¿De dónde vienen los riesgos que afectan a las empresas?

El empresario

Sergio García Quintana

13 Jul 2015 


La palabra riesgo implica la posibilidad de que suceda un evento adverso, transformando la situación actual de las personas, familias o de las empresas. Puede afectarlos temporal o definitivamente, dependiendo de la magnitud y del tiempo que se tarden, en revertir y superar sus efectos negativos.


Los riesgos empresariales se presentan en forma sistemática, no por elección, están implícitos en sus actividades y vienen adheridos a sus operaciones cotidianas. Cuando se realizan una operación con divisas, se pide un préstamo a tasa variable, cuando se compra materia prima o se vende un producto terminado a precios internacionales. Los efectos positivos y negativos en sus estados financieros estarán en función de los volúmenes de operación que tengan en sus factores de riesgo, más que en el tamaño de la empresa.


Cuando los cambios no son regulares, es decir, que no se pueden crear bases de datos de su comportamiento histórico, se les llaman riesgos cualitativos. Por ejemplo: reputacional, político, social, regulatorio, cambios inesperados en las estructuras organizacionales, etc. Para este tipo de riesgos no existen instrumentos de cobertura, se requiere de un monitoreo y mejora continua de los procedimientos de operación para disminuir su frecuencia e impacto. Cuando se identifican eventos de alta frecuencia y alto impacto, se deben implementar planes de emergencia para enfrentarlos.

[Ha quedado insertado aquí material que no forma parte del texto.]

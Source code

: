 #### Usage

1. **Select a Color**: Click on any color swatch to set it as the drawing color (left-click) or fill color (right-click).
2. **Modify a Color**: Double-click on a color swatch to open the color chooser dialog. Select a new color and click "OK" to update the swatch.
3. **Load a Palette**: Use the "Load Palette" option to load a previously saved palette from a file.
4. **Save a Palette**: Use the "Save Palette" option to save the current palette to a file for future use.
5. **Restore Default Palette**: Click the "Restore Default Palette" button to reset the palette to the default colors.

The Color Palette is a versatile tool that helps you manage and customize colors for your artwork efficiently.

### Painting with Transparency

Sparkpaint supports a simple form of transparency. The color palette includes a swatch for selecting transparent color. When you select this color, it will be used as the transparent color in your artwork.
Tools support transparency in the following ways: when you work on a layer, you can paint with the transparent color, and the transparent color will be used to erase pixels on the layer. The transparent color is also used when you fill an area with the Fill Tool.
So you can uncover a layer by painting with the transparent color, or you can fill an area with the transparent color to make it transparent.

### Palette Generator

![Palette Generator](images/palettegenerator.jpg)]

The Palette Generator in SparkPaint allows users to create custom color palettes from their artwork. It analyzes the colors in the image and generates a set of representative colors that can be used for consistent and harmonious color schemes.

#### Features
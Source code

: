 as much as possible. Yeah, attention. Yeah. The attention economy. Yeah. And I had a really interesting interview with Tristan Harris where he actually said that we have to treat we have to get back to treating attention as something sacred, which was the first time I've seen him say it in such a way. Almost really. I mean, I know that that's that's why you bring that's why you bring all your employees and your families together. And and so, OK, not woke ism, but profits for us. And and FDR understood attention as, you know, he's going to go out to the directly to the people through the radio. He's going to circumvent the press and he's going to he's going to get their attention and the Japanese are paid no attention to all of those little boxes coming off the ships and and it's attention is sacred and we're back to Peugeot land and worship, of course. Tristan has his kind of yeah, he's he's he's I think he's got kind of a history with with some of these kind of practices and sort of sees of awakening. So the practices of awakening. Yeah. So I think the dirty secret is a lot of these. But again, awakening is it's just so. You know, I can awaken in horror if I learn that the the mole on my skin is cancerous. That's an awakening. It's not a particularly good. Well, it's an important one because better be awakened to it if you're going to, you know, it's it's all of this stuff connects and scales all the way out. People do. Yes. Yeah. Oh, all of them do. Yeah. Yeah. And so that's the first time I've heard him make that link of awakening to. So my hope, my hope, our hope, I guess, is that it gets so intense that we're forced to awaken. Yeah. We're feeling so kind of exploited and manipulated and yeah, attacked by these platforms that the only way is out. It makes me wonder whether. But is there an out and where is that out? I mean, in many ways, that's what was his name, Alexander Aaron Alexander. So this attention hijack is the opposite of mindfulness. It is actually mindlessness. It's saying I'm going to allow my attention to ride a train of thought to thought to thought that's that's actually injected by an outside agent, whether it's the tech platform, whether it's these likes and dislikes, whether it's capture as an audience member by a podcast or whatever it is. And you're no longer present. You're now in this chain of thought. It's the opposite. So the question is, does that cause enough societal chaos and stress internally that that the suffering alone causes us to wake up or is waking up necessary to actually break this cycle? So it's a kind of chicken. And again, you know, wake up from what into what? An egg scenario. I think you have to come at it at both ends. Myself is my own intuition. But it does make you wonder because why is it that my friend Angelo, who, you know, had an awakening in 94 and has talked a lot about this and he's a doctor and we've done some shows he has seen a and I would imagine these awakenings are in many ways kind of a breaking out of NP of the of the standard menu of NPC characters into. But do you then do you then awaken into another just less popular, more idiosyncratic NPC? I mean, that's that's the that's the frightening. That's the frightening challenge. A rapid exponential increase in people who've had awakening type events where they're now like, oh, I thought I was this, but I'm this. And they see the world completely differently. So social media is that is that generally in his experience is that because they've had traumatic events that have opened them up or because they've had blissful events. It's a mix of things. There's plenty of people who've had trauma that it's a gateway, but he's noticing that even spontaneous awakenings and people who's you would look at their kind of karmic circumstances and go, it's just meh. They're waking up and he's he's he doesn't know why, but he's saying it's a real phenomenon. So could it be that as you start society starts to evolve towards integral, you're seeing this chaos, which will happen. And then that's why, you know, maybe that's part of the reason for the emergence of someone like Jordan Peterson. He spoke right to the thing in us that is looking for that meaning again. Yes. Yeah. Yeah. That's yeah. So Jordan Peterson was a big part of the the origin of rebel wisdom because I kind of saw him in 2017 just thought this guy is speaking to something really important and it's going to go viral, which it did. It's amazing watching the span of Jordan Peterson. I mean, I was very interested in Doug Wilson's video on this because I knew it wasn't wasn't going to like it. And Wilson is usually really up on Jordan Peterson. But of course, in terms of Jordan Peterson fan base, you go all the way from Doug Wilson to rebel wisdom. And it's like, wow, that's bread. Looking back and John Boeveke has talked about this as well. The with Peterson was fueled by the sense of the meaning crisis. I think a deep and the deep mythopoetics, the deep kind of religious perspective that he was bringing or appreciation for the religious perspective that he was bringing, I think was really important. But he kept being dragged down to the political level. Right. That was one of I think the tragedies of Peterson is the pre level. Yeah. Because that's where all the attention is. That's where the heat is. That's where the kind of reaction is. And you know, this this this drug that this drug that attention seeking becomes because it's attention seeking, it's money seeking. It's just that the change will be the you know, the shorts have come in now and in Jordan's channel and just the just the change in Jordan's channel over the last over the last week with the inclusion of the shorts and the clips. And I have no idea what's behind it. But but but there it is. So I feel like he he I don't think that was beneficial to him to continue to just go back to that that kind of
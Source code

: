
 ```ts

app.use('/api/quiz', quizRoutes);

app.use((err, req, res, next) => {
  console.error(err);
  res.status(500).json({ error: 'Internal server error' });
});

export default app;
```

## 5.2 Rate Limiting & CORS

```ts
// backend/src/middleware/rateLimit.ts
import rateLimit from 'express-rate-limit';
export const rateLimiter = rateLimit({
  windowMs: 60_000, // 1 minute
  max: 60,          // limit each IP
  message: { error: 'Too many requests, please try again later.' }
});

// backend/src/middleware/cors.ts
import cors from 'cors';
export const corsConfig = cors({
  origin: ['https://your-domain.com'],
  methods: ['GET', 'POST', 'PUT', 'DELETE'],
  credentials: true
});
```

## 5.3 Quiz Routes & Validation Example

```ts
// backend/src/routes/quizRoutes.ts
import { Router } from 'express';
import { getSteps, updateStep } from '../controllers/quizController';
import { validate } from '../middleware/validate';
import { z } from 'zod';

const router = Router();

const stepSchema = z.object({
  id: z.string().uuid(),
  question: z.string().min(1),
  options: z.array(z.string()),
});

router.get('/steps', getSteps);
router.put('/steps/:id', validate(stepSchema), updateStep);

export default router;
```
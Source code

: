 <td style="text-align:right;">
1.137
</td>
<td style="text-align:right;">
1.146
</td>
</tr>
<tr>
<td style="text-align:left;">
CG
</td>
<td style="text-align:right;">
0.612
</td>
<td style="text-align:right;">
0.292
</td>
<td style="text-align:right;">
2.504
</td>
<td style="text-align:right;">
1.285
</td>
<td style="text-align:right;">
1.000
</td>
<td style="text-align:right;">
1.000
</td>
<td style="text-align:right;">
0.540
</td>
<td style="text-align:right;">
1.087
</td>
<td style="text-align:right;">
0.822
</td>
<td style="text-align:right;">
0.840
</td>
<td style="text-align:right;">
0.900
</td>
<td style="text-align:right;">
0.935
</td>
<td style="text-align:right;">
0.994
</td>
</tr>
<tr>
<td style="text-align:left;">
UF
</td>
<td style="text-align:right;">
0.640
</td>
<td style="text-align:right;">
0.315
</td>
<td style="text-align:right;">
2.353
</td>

Por otra parte, los riesgos cuantitativos permiten crear bases de datos de frecuencia y dimensión en sus cambios, usados para pronosticar su comportamiento. Durante las últimas décadas, la clasificación tipológica se ha ampliado y ha aumentado el interés por proteger a las empresas de los riesgos a los que se enfrentan. Un mayor número de especialistas, ofrecen servicios de asesoría o productos de cobertura de riesgos.

Los riesgos personales, agrícolas o empresariales de daños, se cubren actualmente por medio de seguros. Los personales (robo, colisión, riesgo profesional), los agrícolas (heladas, tormentas, inundación o sequía) o empresariales por daños (incendio, terremoto) son ejemplo de ellos.


En el caso de los riesgos financieros empresariales como devaluación o variaciones en precios de insumos o materias primas, se cubren con instrumentos financieros derivados. La base de datos histórica, se forma con cambios diarios que permiten pronosticar la probabilidad y severidad de los riesgos de mercado en el futuro y sus movimientos inesperados con efectos extremos. Las coberturas financieras eliminan la incertidumbre, al fijar los precios de ejercicio conocido desde el momento de su concertación, para una fecha en el futuro. Compensando los efectos extremos, en el riesgo de la posición activa o pasiva cubierta.


En conclusión, es necesario proteger a las empresas con base en la frecuencia de cambio en sus factores de riesgo y del impacto que estos tengan en sus flujos futuros. A través de instrumentos de cobertura eficientes, para compensar las pérdidas en forma oportuna y adecuad, a un costo razonable, que permitan su continuidad y desarrollo institucional. Las empresas pueden aumentar su nivel competitivo, mejorando su capacidad para administrar sus riesgos.


El autor es socio director de García Quintana Consultores (GQC).